> **ACTIVITY**: In exact form, set down only those lines of the material that run from its first line to the line with "Gmail : anazosidze23@gmail.com", inclusive.
= Beginning of Section =
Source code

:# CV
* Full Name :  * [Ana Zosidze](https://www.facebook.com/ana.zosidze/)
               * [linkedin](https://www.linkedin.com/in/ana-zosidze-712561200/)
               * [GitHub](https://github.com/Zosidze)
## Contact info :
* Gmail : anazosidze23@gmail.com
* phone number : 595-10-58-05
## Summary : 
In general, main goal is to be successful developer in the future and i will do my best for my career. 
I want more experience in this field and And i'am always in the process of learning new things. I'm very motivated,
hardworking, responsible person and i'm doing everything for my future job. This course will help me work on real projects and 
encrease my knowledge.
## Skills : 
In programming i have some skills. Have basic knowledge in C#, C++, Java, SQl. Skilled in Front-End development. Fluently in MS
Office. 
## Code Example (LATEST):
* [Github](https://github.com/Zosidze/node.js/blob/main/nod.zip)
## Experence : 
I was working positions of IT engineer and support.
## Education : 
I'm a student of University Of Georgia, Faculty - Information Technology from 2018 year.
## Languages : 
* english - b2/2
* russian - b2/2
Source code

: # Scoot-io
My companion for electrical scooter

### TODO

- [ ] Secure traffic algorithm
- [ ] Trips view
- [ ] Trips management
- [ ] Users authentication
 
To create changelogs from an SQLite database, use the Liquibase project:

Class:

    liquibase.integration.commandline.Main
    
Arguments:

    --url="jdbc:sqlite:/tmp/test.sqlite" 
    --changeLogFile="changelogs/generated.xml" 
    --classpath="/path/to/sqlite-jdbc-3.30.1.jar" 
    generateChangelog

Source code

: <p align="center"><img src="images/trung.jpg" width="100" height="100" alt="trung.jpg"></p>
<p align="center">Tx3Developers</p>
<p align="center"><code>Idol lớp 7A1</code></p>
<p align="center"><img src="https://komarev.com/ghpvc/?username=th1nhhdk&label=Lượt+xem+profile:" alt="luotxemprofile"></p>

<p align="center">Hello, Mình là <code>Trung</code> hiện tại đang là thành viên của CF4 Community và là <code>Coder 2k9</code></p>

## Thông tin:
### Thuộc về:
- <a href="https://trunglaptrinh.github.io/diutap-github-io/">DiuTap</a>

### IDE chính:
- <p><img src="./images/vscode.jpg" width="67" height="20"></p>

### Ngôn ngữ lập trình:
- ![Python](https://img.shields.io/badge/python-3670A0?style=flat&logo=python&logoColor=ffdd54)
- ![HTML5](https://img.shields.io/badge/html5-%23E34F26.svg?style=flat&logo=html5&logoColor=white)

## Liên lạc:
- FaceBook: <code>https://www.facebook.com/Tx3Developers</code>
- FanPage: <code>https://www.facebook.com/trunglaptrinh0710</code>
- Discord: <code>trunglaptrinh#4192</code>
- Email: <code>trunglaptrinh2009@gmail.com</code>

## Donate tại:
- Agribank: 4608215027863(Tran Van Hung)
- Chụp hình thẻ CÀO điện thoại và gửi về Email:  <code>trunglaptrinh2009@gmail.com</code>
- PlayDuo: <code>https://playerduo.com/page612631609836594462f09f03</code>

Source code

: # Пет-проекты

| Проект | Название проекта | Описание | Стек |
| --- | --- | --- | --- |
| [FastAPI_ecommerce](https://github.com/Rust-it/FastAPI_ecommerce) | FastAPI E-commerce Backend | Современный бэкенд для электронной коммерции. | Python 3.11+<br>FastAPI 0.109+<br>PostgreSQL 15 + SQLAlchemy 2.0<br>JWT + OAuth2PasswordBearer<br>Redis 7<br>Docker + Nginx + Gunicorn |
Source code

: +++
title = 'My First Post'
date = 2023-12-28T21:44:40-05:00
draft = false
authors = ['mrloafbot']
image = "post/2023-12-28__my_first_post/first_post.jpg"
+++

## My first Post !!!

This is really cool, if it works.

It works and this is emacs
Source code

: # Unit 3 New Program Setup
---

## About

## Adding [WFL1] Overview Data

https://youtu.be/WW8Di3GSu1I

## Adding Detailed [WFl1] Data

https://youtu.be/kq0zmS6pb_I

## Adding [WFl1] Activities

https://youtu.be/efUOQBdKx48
= End of Section =
> **COMPLETED EXERCISE**:
Source code

:# CV
* Full Name :  * [Ana Zosidze](https://www.facebook.com/ana.zosidze/)
               * [linkedin](https://www.linkedin.com/in/ana-zosidze-712561200/)
               * [GitHub](https://github.com/Zosidze)
## Contact info :
* Gmail : anazosidze23@gmail.com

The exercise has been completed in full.